Chunyan Lu, Jing Wang
Proceedings Volume Second International Conference on Space Information Technology, 67957X (2007) https://doi.org/10.1117/12.780351
With the development of science and technology, a number of environmental issues, such as sustainable development,
climate change, environmental pollution, and land degradation become serious. Greater attention has been attached to
environmental protection. The government gradually launched some eco--environmental construction projects. In 1999,
China begin to carry out the project of Grain-for-Green in the west, to improve the eco-environment, and it make some
good effect, but there are some questions that still can not be answered. How about the new grass or forest? Where are
they? How can we do in the future? To answer these questions, the government began to monitor the eco-environment,
based on remote sensing technology. Geography information can be attained timely, but the issue of uncertainty has
become increasingly recognized, and this uncertainty affects the reliability of applications using the data.

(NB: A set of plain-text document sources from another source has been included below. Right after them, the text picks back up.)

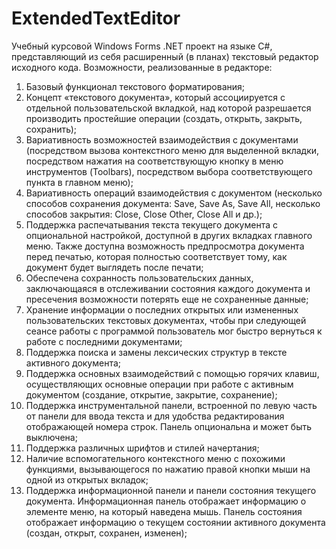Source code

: # ExtendedTextEditor
Учебный курсовой Windows Forms .NET проект на языке C#, представляющий из себя расширенный (в планах) текстовый редактор исходного кода.
Возможности, реализованные в редакторе:
1)	Базовый функционал текстового форматирования;
2)	Концепт «текстового документа», который ассоциируется с отдельной пользовательской вкладкой, над которой разрешается производить простейшие операции (создать, открыть, закрыть, сохранить);
3)	Вариативность возможностей взаимодействия с документами (посредством вызова контекстного меню для выделенной вкладки, посредством нажатия на соответствующую кнопку в меню инструментов (Toolbars), посредством выбора соответствующего пункта в главном меню);
4)	Вариативность операций взаимодействия с документом (несколько способов сохранения документа: Save, Save As, Save All, несколько способов закрытия: Close, Close Other, Close All и др.);
5)	Поддержка распечатывания текста текущего документа с опциональной настройкой, доступной в других вкладках главного меню. Также доступна возможность предпросмотра документа перед печатью, которая полностью соответствует тому, как документ будет выглядеть после печати;
6)	Обеспечена сохранность пользовательских данных, заключающаяся в отслеживании состояния каждого документа и пресечения возможности потерять еще не сохраненные данные;
7)	Хранение информации о последних открытых или измененных пользовательских текстовых документах, чтобы при следующей сеансе работы с программой пользователь мог быстро вернуться к работе с последними документами;
8)	Поддержка поиска и замены лексических структур в тексте активного документа;
9)	Поддержка основных взаимодействий с помощью горячих клавиш, осуществляющих основные операции при работе с активным документом (создание, открытие, закрытие, сохранение);
10)	Поддержка инструментальной панели, встроенной по левую часть от панели для ввода текста и для удобства редактирования отображающей номера строк. Панель опциональна и может быть выключена;
11)	Поддержка различных шрифтов и стилей начертания;
12)	Наличие вспомогательного контекстного меню с похожими функциями, вызывающегося по нажатию правой кнопки мыши на одной из открытых вкладок;
13)	Поддержка информационной панели и панели состояния текущего документа. Информационная панель отображает информацию о элементе меню, на который наведена мышь. Панель состояния отображает информацию о текущем состоянии активного документа (создан, открыт, сохранен, изменен);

This article
analyzed the process of eco-environment monitoring, the uncertainty of geography information, and discussed the
methods of data quality control.
The Spot5 span data and multi-spectral data in 2003(2002) were used, combined with land use survey data at the scale of
1:10,000, topography data at the scale of 1:10,000, and the local Grain-for-Green project map. Also the social and
economic data were collected. Eco-environmental monitoring is a process which consists of several steps, such as image
geometric correction, image matching, information extraction, and so on. Based on visual and automated method, land
information turned to grass and forest from cultivated land was obtained by comparing the information form remote
sensing data with the land survey data, and local Grain-for-Green project data, combined with field survey. According to
the process, the uncertainty in the process was analyzed. Positional uncertainty, attribute uncertainty, and thematic
uncertainty was obvious. Positional uncertainty mainly derived from image geometric correction, such as data resource,
the number and spatial distribution of the control points are important resource of uncertainty. Attribution uncertainty
mainly derived from the process of information extraction. Land classification system, artificial error was the main factor
induced uncertainty. Concept defined was not clear, and it reduced thematic uncertainty.
According to the resource of uncertainty, data quality control methods were put forward to improve the data quality. At
first, it is more important to choose appropriate remote sensing data and other basic data. Secondly, the accuracy of
digital orthophoto map should be controlled. Thirdly, it is necessary to check the result data according to relative data
quality criterion to guarantee GIS data quality.